▸ Work task
Reproduce exactly the entries from the "your GitHub profile." line to the end. Skip all pictures.

Stored dataset items
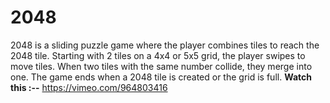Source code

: # 2048
2048 is a sliding puzzle game where the player combines tiles to reach the 2048 tile. Starting with 2 tiles on a 4x4 or 5x5 grid, the player swipes to move tiles. When two tiles with the same number collide, they merge into one. The game ends when a 2048 tile is created or the grid is full.
**Watch this :--** https://vimeo.com/964803416
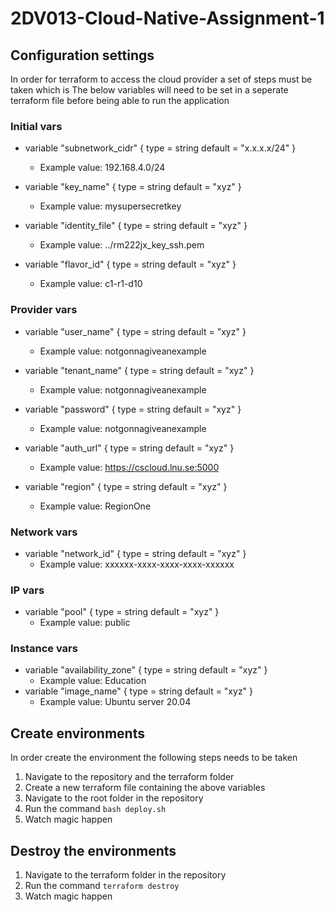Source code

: # 2DV013-Cloud-Native-Assignment-1

## Configuration settings
In order for terraform to access the cloud provider a set of steps must be taken which is
The below variables will need to be set in a seperate terraform file before being able to run the application
### Initial vars
- variable "subnetwork_cidr" {
  type    = string
  default = "x.x.x.x/24"
}
  - Example value: 192.168.4.0/24

- variable "key_name" {
  type    = string
  default = "xyz"
}
  - Example value: mysupersecretkey

- variable "identity_file" {
  type    = string
  default = "xyz"
}
  - Example value: ../rm222jx_key_ssh.pem

- variable "flavor_id" {
  type    = string
  default = "xyz"
}
  - Example value: c1-r1-d10
### Provider vars
- variable "user_name" {
  type    = string
  default = "xyz"
}
  - Example value: notgonnagiveanexample

- variable "tenant_name" {
  type    = string
  default = "xyz"
}
  - Example value: notgonnagiveanexample

- variable "password" {
  type    = string
  default = "xyz"
}
  - Example value: notgonnagiveanexample

- variable "auth_url" {
  type    = string
  default = "xyz"
}
  - Example value: https://cscloud.lnu.se:5000

- variable "region" {
  type    = string
  default = "xyz"
}
  - Example value: RegionOne
### Network vars
- variable "network_id" {
  type    = string
  default = "xyz"
}
  - Example value: xxxxxx-xxxx-xxxx-xxxx-xxxxxx
### IP vars
- variable "pool" {
  type    = string
  default = "xyz"
}
  - Example value: public
### Instance vars
- variable "availability_zone" {
  type    = string
  default = "xyz"
}
  - Example value: Education
- variable "image_name" {
  type    = string
  default = "xyz"
}
  - Example value: Ubuntu server 20.04

## Create environments
In order create the environment the following steps needs to be taken
1. Navigate to the repository and the terraform folder
2. Create a new terraform file containing the above variables
3. Navigate to the root folder in the repository
4. Run the command ``bash deploy.sh``
5. Watch magic happen

## Destroy the environments
1. Navigate to the terraform folder in the repository
2. Run the command ``terraform destroy``
3. Watch magic happen
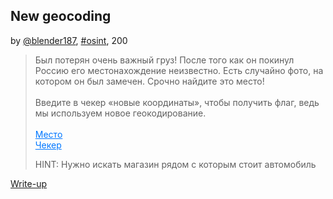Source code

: ## New geocoding
by [@blender187](https://t.me/blender187), [#osint](/README.md#osint), 200

> Был потерян очень важный груз! После того как он покинул Россию его местонахождение неизвестно. Есть случайно фото, на котором он был замечен. Срочно найдите это место!<br><br>Введите в чекер «новые координаты», чтобы получить флаг, ведь мы используем новое геокодирование.<br><br><a style="color:#0077FF" href="https://files.punchclub.ru/file/osint_photo.jpg" >Место</a><br><a style="color:#0077FF" href="http://checker.punchclub.ru:2021/" >Чекер</a>
> 
> HINT: Нужно искать магазин рядом с которым стоит автомобиль


[Write-up](WRITEUP.md)
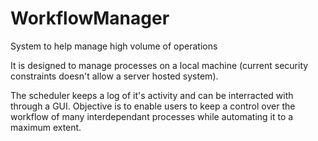 # WorkflowManager

System to help manage high volume of operations
 
It is designed to manage processes on a local machine (current security constraints
doesn't allow a server hosted system).

The scheduler keeps a log of it's activity and can be interracted with through a GUI. Objective is 
to enable users to keep a control over the workflow of many interdependant processes
while automating it to a maximum extent. 

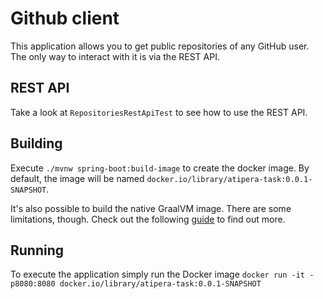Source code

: # Github client

This application allows you to get public repositories of any GitHub user. The only way to interact with it is via the REST API.

## REST API

Take a look at `RepositoriesRestApiTest` to see how to use the REST API.

## Building

Execute `./mvnw spring-boot:build-image` to create the docker image. By default, the image will be named `docker.io/library/atipera-task:0.0.1-SNAPSHOT`.

It's also possible to build the native GraalVM image. There are some limitations, though. Check out the following [guide](https://docs.spring.io/spring-boot/docs/current/reference/html/native-image.html#native-image.developing-your-first-application.buildpacks) to find out more.

## Running

To execute the application simply run the Docker image `docker run -it -p8080:8080 docker.io/library/atipera-task:0.0.1-SNAPSHOT`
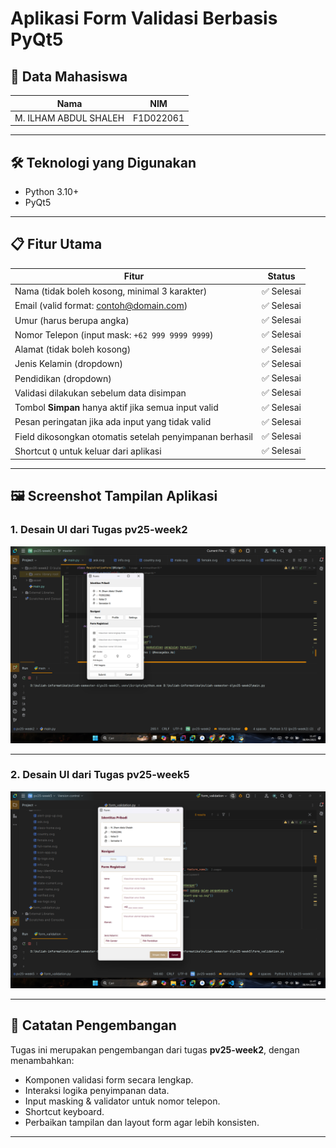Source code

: # Aplikasi Form Validasi Berbasis PyQt5

## 👤 Data Mahasiswa

| Nama                  | NIM         |
|-----------------------|-------------|
| M. ILHAM ABDUL SHALEH | F1D022061   |

---

## 🛠️ Teknologi yang Digunakan

- Python 3.10+
- PyQt5

---


## 📋 Fitur Utama

| Fitur                                                                 | Status     |
|-----------------------------------------------------------------------|------------|
| Nama (tidak boleh kosong, minimal 3 karakter)                         | ✅ Selesai |
| Email (valid format: contoh@domain.com)                               | ✅ Selesai |
| Umur (harus berupa angka)                                             | ✅ Selesai |
| Nomor Telepon (input mask: `+62 999 9999 9999`)                       | ✅ Selesai |
| Alamat (tidak boleh kosong)                                           | ✅ Selesai |
| Jenis Kelamin (dropdown)                                              | ✅ Selesai |
| Pendidikan (dropdown)                                                 | ✅ Selesai |
| Validasi dilakukan sebelum data disimpan                              | ✅ Selesai |
| Tombol **Simpan** hanya aktif jika semua input valid                  | ✅ Selesai |
| Pesan peringatan jika ada input yang tidak valid                      | ✅ Selesai |
| Field dikosongkan otomatis setelah penyimpanan berhasil               | ✅ Selesai |
| Shortcut `Q` untuk keluar dari aplikasi                               | ✅ Selesai |


---

## 🖼️ Screenshot Tampilan Aplikasi

### 1. Desain UI dari Tugas pv25-week2

![Desain UI](asset/ss-1.png)

---

### 2. Desain UI dari Tugas pv25-week5

![Desian UI](asset/ss-2.png)

---

## 🧱 Catatan Pengembangan

Tugas ini merupakan pengembangan dari tugas **pv25-week2**, dengan menambahkan:
- Komponen validasi form secara lengkap.
- Interaksi logika penyimpanan data.
- Input masking & validator untuk nomor telepon.
- Shortcut keyboard.
- Perbaikan tampilan dan layout form agar lebih konsisten.

---



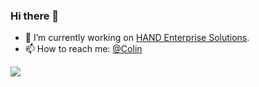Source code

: ### Hi there 👋

- 🔭 I’m currently working on [HAND Enterprise Solutions](https://www.hand-china.com).
- 📫 How to reach me: [@Colin](https://twitter.com/Colin48493159)

<!--
**Aestus0/Aestus0** is a ✨ _special_ ✨ repository because its `README.md` (this file) appears on your GitHub profile.

Here are some ideas to get you started:

- 🔭 I’m currently working on ...
- 🌱 I’m currently learning ...
- 👯 I’m looking to collaborate on ...
- 🤔 I’m looking for help with ...
- 💬 Ask me about ...
- 📫 How to reach me: ...
- 😄 Pronouns: ...
- ⚡ Fun fact: ...
-->

![](https://github-readme-stats.vercel.app/api?username=Aestus0&theme=dark&hide=stars,contribs)

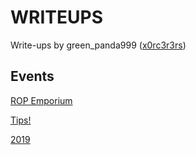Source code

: # WRITEUPS

Write-ups by green_panda999 ([x0rc3r3rs](https://ctftime.org/team/66247))
## Events

[ROP Emporium](ROP_Emporium.md)

[Tips!](Tips.md)

[2019](2019.md)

▸ Your solution
**Aestus0/Aestus0** is a ✨ _special_ ✨ repository because its `README.md` (this file) appears on your GitHub profile.

Here are some ideas to get you started:

- 🔭 I’m currently working on ...
- 🌱 I’m currently learning ...
- 👯 I’m looking to collaborate on ...
- 🤔 I’m looking for help with ...
- 💬 Ask me about ...
- 📫 How to reach me: ...
- 😄 Pronouns: ...
- ⚡ Fun fact: ...
-->

![](https://github-readme-stats.vercel.app/api?username=Aestus0&theme=dark&hide=stars,contribs)

Source code

: # WRITEUPS

Write-ups by green_panda999 ([x0rc3r3rs](https://ctftime.org/team/66247))
## Events

[ROP Emporium](ROP_Emporium.md)

[Tips!](Tips.md)

[2019](2019.md)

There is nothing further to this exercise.